Oleh: Prabowo Subianto [diambil dari Book: Catatan Kepemimpinan Militer dari Pengalaman Bab I]
Bung Tomo sering diakui sebagai pemimpin revolusioner yang bisa menimbulkan semangat dan membangkitkan semangat orang, tetapi Gubernur Suryo juga seorang juru bicara yang berbakat. Pidatonya menandai dimulainya perang bersejarah untuk Surabaya.
Bayangkan ini. Gubernur Suryo bahkan bukan seorang prajurit. Dia bukan personil militer. Tetapi dia mengerti bahwa dia memiliki tanggung jawab sejarah untuk bertahan. Dia mengerti perannya sebagai pemimpin: Seorang pemimpin harus sopan, harus membela kehormatan bangsa. Dia mewakili rakyatnya. Dia telah menunjukkan contoh yang besar kepada generasi muda tentang bagaimana seorang pemimpin membuat keputusan sulit dan bagaimana seorang pemimpin bertindak tegas dalam membela tanah airnya.
Gubernur Suryo merupakan bagian integral dari peristiwa pada tanggal 10 November 1945. Dia berada di balik keputusan untuk memulai Pertempuran Surabaya, salah satu peristiwa bersejarah paling penting yang pernah dilawan oleh rakyat Indonesia. Ini adalah pertempuran besar antara arek-arek Suroboyo, yang terdiri dari para pemuda dan murid-murid madrasah Surabaya, dan Tentara Inggris. Ini adalah peristiwa pahlawan yang sangat heroik dalam pertempuran untuk membela kemerdekaan yang telah sangat berat diperjuangkan oleh Republik Indonesia.

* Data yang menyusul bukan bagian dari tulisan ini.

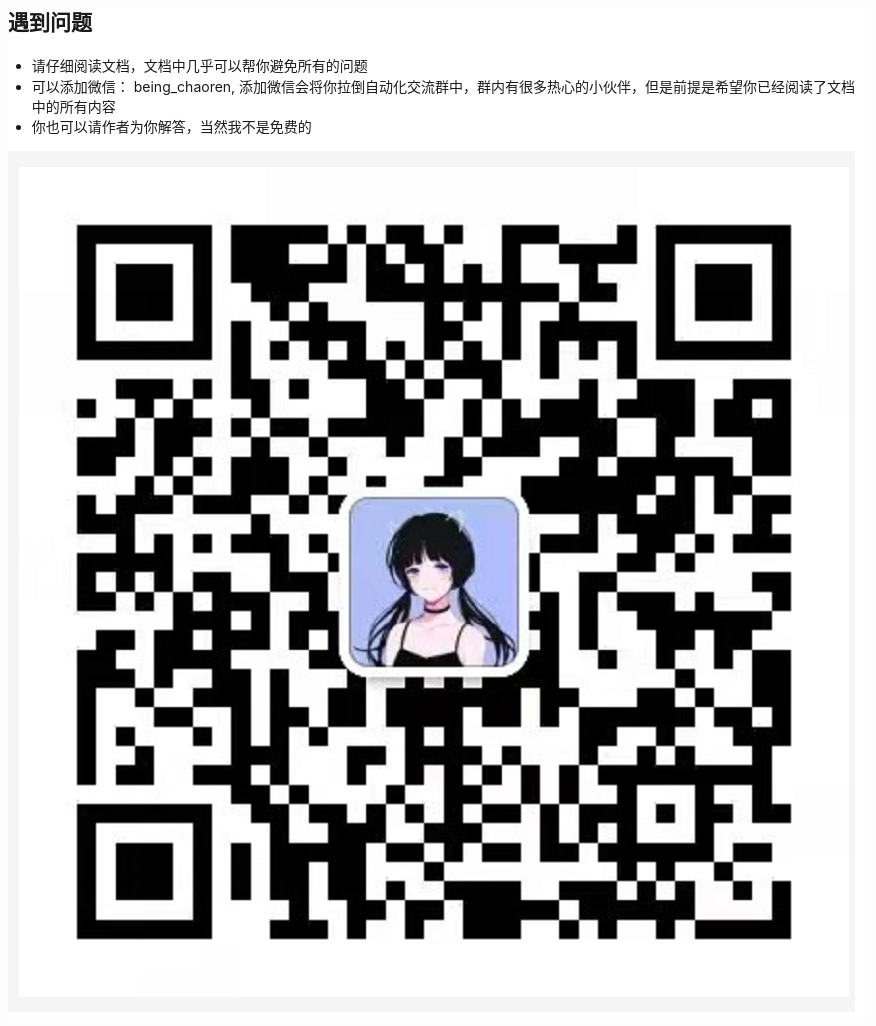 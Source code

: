 
## 遇到问题

* 请仔细阅读文档，文档中几乎可以帮你避免所有的问题
* 可以添加微信： being_chaoren, 添加微信会将你拉倒自动化交流群中，群内有很多热心的小伙伴，但是前提是希望你已经阅读了文档中的所有内容
* 你也可以请作者为你解答，当然我不是免费的

![img.png](Files/image/wechat.png)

Pertempuran masif melawan pemenang Perang Dunia II berlangsung selama tiga minggu, menewaskan lebih dari 16.000 pejuang Indonesia dan mengungsi 200.000 warga sipil. Pertempuran massif, ganas ini diperingati setiap tanggal 10 November di Indonesia sebagai Hari Pahlawan.
Pertempuran Surabaya dimulai dengan kematian Brigadir Jenderal Aubertin Walter Sothern (AWS) Mallaby, yang tewas dalam baku tembak antara pejuang Indonesia dan pasukan Inggris pada 30 Oktober 1945. Ini merupakan puncak dari pertempuran hampir satu minggu antara Brigade yang dipimpin oleh Mallaby dan pasukan Indonesia di Surabaya. Mallaby melakukan kesalahan besar dengan membagi brigadenya menjadi unit tingkat peleton yang menduduki banyak pos di Surabaya. Pada saat itu, satuan bersenjata Indonesia jumlahnya puluhan ribu setelah berhasil merebut ribuan senjata dari Jepang. Ada yang merupakan pasukan resmi. Ada yang merupakan sukarelawan. Ada juga yang merupakan geng bersenjata. Oleh karena itu, peleton-peleton ini tidak dapat saling membela karena terlalu tersebar tipis di kota sebesar Surabaya. Brigade tersebut dihancurkan sebagai kekuatan terorganisir. Tindakan ini berujung pada kematian Mallaby. Tentu saja, ini mempermalukan Inggris. Mereka marah. Mereka menuntut pembunuhnya ditangkap, dan satuan-satuan Indonesia dinonaktifkan.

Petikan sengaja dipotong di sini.